Content starts

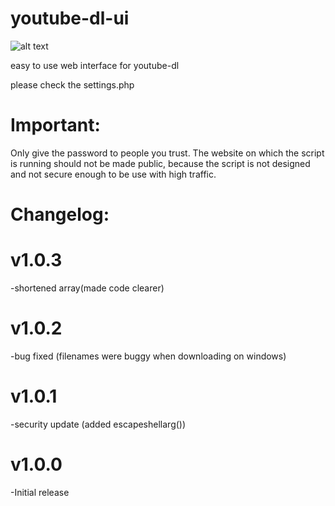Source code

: # youtube-dl-ui
![alt text](https://rafgamer.pw/img/h8Ivj.png)

easy to use web interface for youtube-dl

please check the settings.php


Important:
===============
Only give the password to people you trust.
The website on which the script is running should not be made public, because the script is not designed and not secure enough to be use with high traffic.


Changelog:
===============

v1.0.3
===============
-shortened array(made code clearer)

v1.0.2
===============
-bug fixed (filenames were buggy when downloading on windows)

v1.0.1
===============
-security update (added escapeshellarg())

v1.0.0
===============
-Initial release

Content ends

From the data above, report how many lines hold the word "youtube", answering with the number by itself.

2